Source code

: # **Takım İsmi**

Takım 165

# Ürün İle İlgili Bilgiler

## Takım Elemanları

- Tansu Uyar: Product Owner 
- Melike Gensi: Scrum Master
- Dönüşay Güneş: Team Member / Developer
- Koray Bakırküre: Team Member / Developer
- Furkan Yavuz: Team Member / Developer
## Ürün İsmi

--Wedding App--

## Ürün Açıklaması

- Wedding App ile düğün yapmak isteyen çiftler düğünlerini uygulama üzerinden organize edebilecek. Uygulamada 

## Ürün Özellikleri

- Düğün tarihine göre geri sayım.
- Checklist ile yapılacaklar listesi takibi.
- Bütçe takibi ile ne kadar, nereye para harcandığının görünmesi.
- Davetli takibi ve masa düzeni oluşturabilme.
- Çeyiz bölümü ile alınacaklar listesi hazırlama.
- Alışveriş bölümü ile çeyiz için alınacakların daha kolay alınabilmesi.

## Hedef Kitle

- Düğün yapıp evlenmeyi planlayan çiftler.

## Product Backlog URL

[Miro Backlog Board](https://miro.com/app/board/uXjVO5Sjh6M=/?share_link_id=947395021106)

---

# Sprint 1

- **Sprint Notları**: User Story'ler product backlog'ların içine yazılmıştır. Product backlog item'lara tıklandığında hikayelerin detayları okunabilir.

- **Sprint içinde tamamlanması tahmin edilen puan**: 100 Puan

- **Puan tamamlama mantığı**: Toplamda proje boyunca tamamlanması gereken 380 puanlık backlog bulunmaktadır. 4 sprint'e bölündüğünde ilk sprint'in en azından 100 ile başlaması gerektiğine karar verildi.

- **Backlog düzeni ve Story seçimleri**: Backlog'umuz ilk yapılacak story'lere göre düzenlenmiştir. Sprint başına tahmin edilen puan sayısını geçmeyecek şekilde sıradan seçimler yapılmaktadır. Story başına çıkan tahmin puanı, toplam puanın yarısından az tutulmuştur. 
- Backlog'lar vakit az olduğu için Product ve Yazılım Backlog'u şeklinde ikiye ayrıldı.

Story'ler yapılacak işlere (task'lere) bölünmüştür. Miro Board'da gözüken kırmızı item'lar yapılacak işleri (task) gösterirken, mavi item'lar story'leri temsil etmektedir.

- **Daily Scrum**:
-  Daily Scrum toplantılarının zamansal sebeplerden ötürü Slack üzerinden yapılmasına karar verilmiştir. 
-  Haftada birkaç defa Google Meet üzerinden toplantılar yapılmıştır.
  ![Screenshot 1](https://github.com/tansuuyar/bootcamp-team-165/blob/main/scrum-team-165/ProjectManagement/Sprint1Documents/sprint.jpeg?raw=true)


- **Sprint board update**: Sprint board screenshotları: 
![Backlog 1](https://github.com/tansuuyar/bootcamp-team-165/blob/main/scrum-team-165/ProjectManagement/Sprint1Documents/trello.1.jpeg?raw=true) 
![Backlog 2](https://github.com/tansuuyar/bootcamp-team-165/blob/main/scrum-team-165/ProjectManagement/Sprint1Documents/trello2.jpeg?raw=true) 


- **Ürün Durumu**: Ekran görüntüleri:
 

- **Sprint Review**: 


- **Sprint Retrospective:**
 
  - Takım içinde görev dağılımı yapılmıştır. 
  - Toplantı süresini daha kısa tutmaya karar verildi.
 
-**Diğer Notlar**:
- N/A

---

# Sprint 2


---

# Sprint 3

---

——

● **What the exercise asks**:
Check each line of the records for "çiftler" and copy the ones that contain it.

● **Reply**:
- Wedding App ile düğün yapmak isteyen çiftler düğünlerini uygulama üzerinden organize edebilecek. Uygulamada 
- Düğün yapıp evlenmeyi planlayan çiftler.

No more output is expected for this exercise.